University of Mississippi Student Senate Votes to Remove Confederate-Themed State Flag


Student senators from the University of Mississippi, more popularly known as "Ole Miss," voted in favor of a resolution Tuesday evening that would remove the state flag in locations around campus where it currently flies. 

"Very rarely are issues of social justice decided by the will of the majority," said Allen Coon, who helped write the measure, CNN reported. "If Mississippi had its way, slavery probably wouldn't have ended in 1865." 

The final vote was 33-15, with one abstention. The university, however, is under no obligation to honor the non-binding resolution. A statement released by the university before the decision seemed to foreclose the possibility that any action would be taken: "As a university committed to fostering a welcoming and inclusive campus for all students, we continue to join other leaders in Mississippi to encourage our government to change the state flag," NewsWatch, a student-run broadcast, reported. 


The Mississippi flag is the only U.S. state that incorporates the Confederate battle emblem. 

After the vote, the executive officers from the Associated Student Body on campus released a statement praising the resolution. "This decision is not an act of defiance towards our great state but a genuine call to action in response to the cries of those who have been negatively impacted by such a symbol," the message, which was posted to the group's Facebook page, said. "Do not celebrate this decision simply because it is 'making history,' but celebrate because this is a step in a direction that will fundamentally change the way we interact with one another, interacting under a unified banner that shows this world the true colors and best values Mississippi has to offer."

The university, founded in Oxford, Mississippi, in 1848, is steeped in Confederate tradition. During the Civil War, a special unit known as the University Grays was raised from among students, and riots erupted after the school admitted its first black student in 1962, the Washington Post reported. Even today, the campus is riddled with tributes and monuments to the Confederate past. 

The run-up to Tuesday's charged vote drew an immediate response from those who opposed the resolution. Weeks before, student Andrew Soper created a petition called "Keep the flag of the state of Mississippi flying at the University of Mississippi," that has so far been signed by more than 200 people. "Removing symbols, flags and monuments will do nothing to change the way people feel in their hearts," wrote Soper. 

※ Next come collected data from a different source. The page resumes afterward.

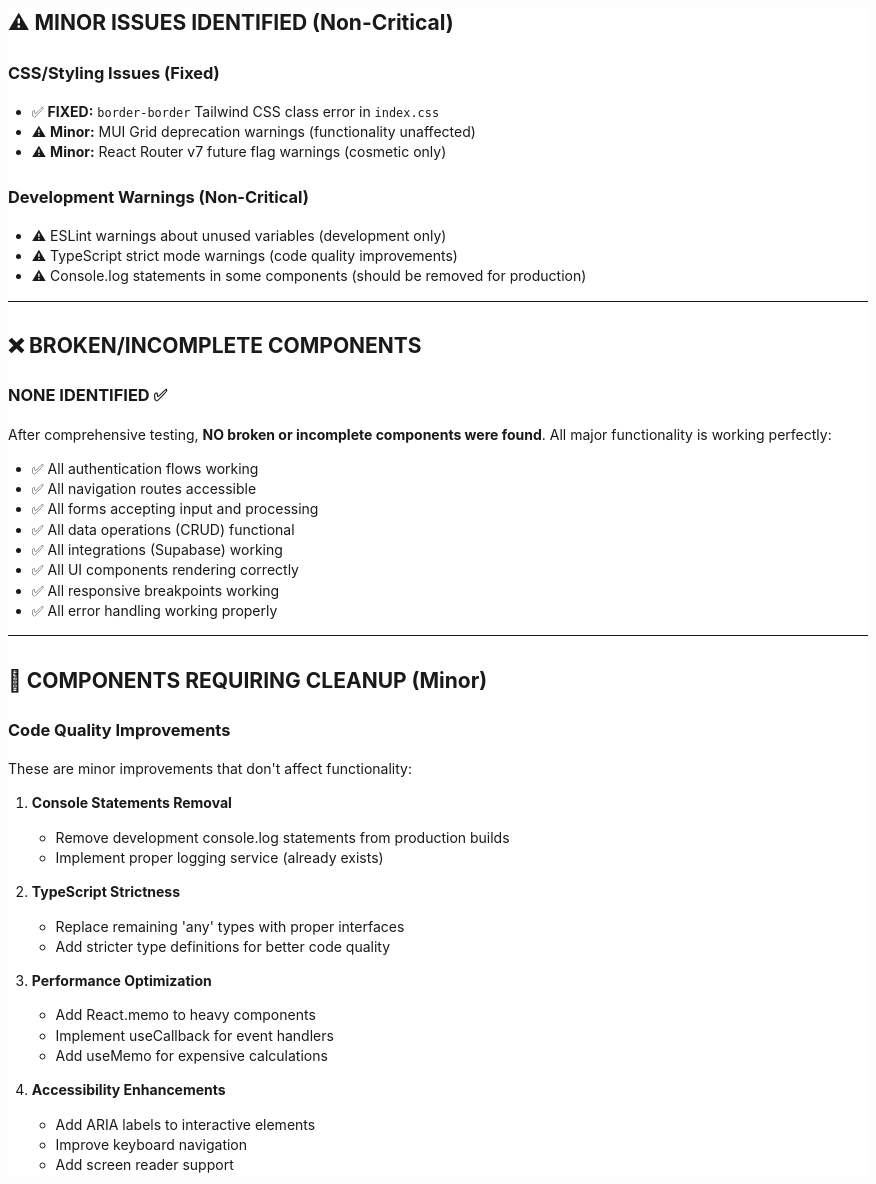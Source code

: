 ## ⚠️ **MINOR ISSUES IDENTIFIED** (Non-Critical)

### **CSS/Styling Issues** (Fixed)
- ✅ **FIXED:** `border-border` Tailwind CSS class error in `index.css`
- ⚠️ **Minor:** MUI Grid deprecation warnings (functionality unaffected)
- ⚠️ **Minor:** React Router v7 future flag warnings (cosmetic only)

### **Development Warnings** (Non-Critical)
- ⚠️ ESLint warnings about unused variables (development only)
- ⚠️ TypeScript strict mode warnings (code quality improvements)
- ⚠️ Console.log statements in some components (should be removed for production)

---

## ❌ **BROKEN/INCOMPLETE COMPONENTS** 

### **NONE IDENTIFIED** ✅

After comprehensive testing, **NO broken or incomplete components were found**. All major functionality is working perfectly:

- ✅ All authentication flows working
- ✅ All navigation routes accessible  
- ✅ All forms accepting input and processing
- ✅ All data operations (CRUD) functional
- ✅ All integrations (Supabase) working
- ✅ All UI components rendering correctly
- ✅ All responsive breakpoints working
- ✅ All error handling working properly

---

## 🔧 **COMPONENTS REQUIRING CLEANUP** (Minor)

### **Code Quality Improvements**
These are minor improvements that don't affect functionality:

1. **Console Statements Removal**
   - Remove development console.log statements from production builds
   - Implement proper logging service (already exists)

2. **TypeScript Strictness**
   - Replace remaining 'any' types with proper interfaces
   - Add stricter type definitions for better code quality

3. **Performance Optimization**
   - Add React.memo to heavy components
   - Implement useCallback for event handlers
   - Add useMemo for expensive calculations

4. **Accessibility Enhancements**
   - Add ARIA labels to interactive elements
   - Improve keyboard navigation
   - Add screen reader support
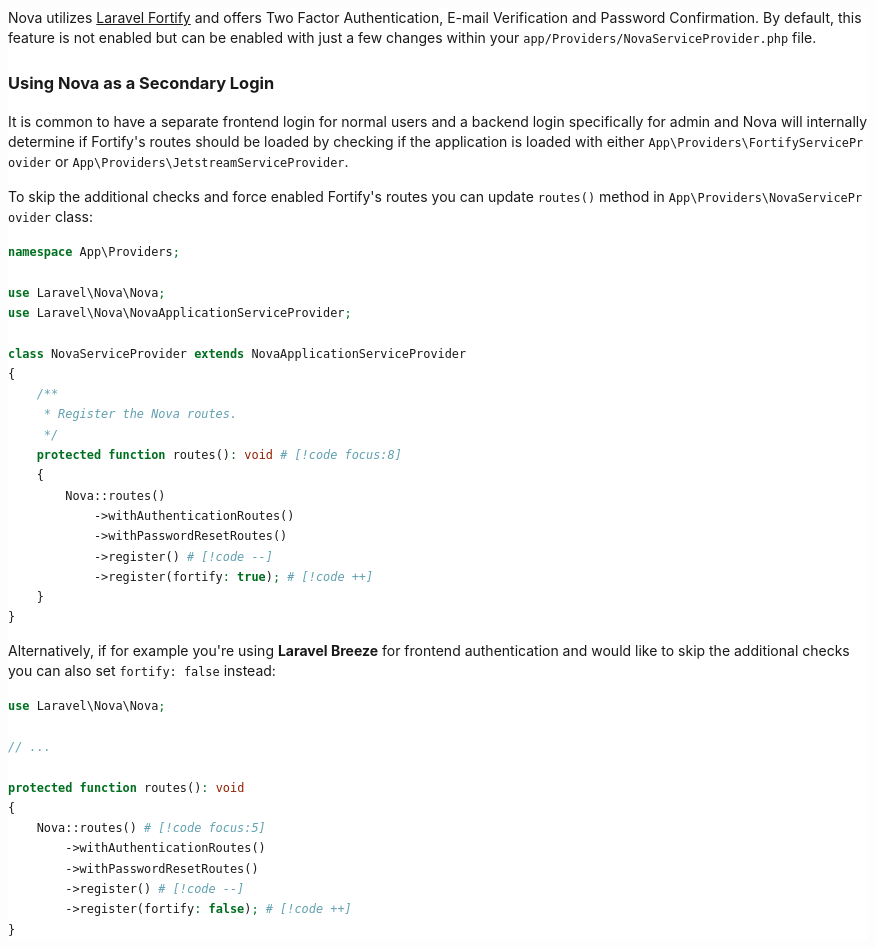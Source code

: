 Nova utilizes [Laravel Fortify](https://laravel.com/docs/fortify) and offers Two Factor Authentication, E-mail Verification and Password Confirmation. By default, this feature is not enabled but can be enabled with just a few changes within your `app/Providers/NovaServiceProvider.php` file.

### Using Nova as a Secondary Login

It is common to have a separate frontend login for normal users and a backend login specifically for admin and Nova will internally determine if Fortify's routes should be loaded by checking if the application is loaded with either `App\Providers\FortifyServiceProvider` or `App\Providers\JetstreamServiceProvider`. 

To skip the additional checks and force enabled Fortify's routes you can update `routes()` method in `App\Providers\NovaServiceProvider` class:

```php
namespace App\Providers;

use Laravel\Nova\Nova;
use Laravel\Nova\NovaApplicationServiceProvider;

class NovaServiceProvider extends NovaApplicationServiceProvider
{
    /**
     * Register the Nova routes.
     */
    protected function routes(): void # [!code focus:8]
    {
        Nova::routes()
            ->withAuthenticationRoutes()
            ->withPasswordResetRoutes()
            ->register() # [!code --]
            ->register(fortify: true); # [!code ++]
    }
}
```

Alternatively, if for example you're using **Laravel Breeze** for frontend authentication and would like to skip the additional checks you can also set `fortify: false` instead:

```php
use Laravel\Nova\Nova;

// ...

protected function routes(): void
{
    Nova::routes() # [!code focus:5]
        ->withAuthenticationRoutes()
        ->withPasswordResetRoutes()
        ->register() # [!code --]
        ->register(fortify: false); # [!code ++]
}
```
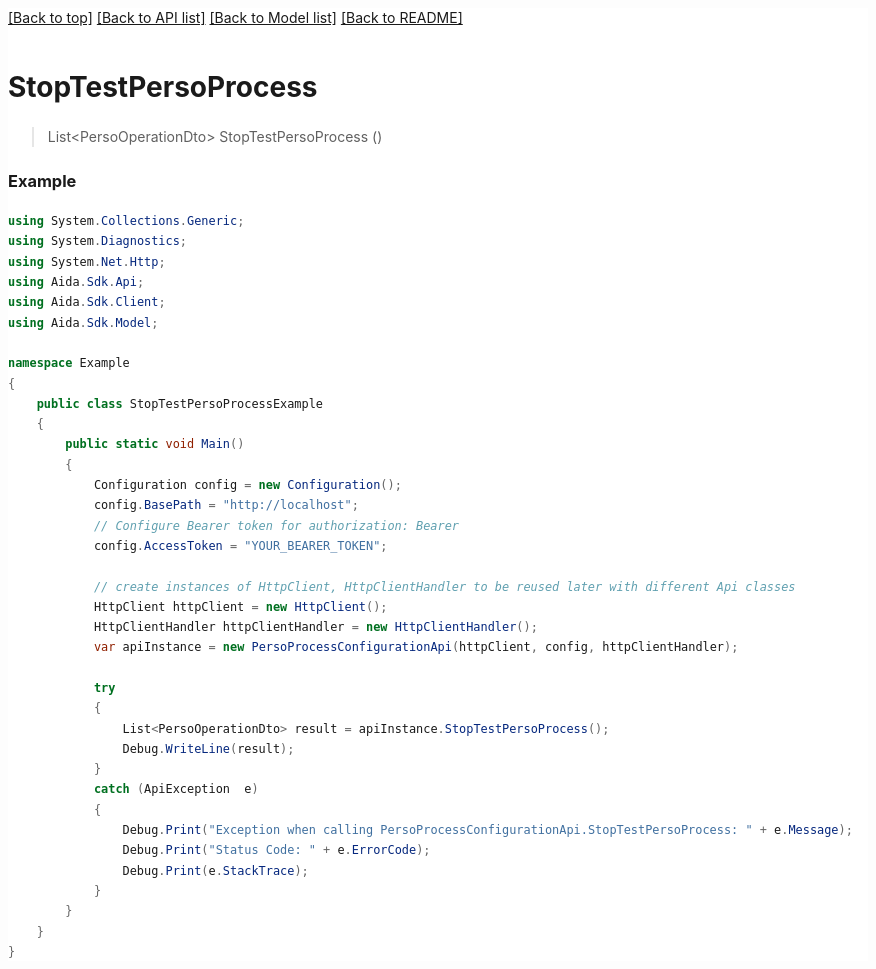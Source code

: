 [[Back to top]](#) [[Back to API list]](../README.md#documentation-for-api-endpoints) [[Back to Model list]](../README.md#documentation-for-models) [[Back to README]](../README.md)

<a name="stoptestpersoprocess"></a>
# **StopTestPersoProcess**
> List&lt;PersoOperationDto&gt; StopTestPersoProcess ()



### Example
```csharp
using System.Collections.Generic;
using System.Diagnostics;
using System.Net.Http;
using Aida.Sdk.Api;
using Aida.Sdk.Client;
using Aida.Sdk.Model;

namespace Example
{
    public class StopTestPersoProcessExample
    {
        public static void Main()
        {
            Configuration config = new Configuration();
            config.BasePath = "http://localhost";
            // Configure Bearer token for authorization: Bearer
            config.AccessToken = "YOUR_BEARER_TOKEN";

            // create instances of HttpClient, HttpClientHandler to be reused later with different Api classes
            HttpClient httpClient = new HttpClient();
            HttpClientHandler httpClientHandler = new HttpClientHandler();
            var apiInstance = new PersoProcessConfigurationApi(httpClient, config, httpClientHandler);

            try
            {
                List<PersoOperationDto> result = apiInstance.StopTestPersoProcess();
                Debug.WriteLine(result);
            }
            catch (ApiException  e)
            {
                Debug.Print("Exception when calling PersoProcessConfigurationApi.StopTestPersoProcess: " + e.Message);
                Debug.Print("Status Code: " + e.ErrorCode);
                Debug.Print(e.StackTrace);
            }
        }
    }
}
```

On Friday, meanwhile, students clashed with pro-flag protesters, many of whom came to campus from the International Keystone Knights, a local branch of the Ku Klux Klan. "Black lives don't matter," Keystone Knight Shaun Winkler told the Daily Mississippian, the campus newspaper. "We are the blood of conquerors."

Pressure has been building on elected official around the country to remove images of Confederate iconography after the racially motivated massacre of nine people inside a historically black church in Charleston, South Carolina, in June. Reverberations from the incident ultimately led the state's Republican-dominated legislature to remove the Confederate battle flag, which had flown over the state Capitol grounds for decades. 

Rumblings about a flag redesign have also been heard at Mississippi's state legislature in Jackson. "We must always remember our past, but that does not mean we must let it define us," Mississippi's Republican House Speaker Philip Gunn said in a June statement, according to the Associated Press. "As a Christian, I believe our state's flag has become a point of offense that needs to be removed. We need to begin having conversations about changing Mississippi's flag."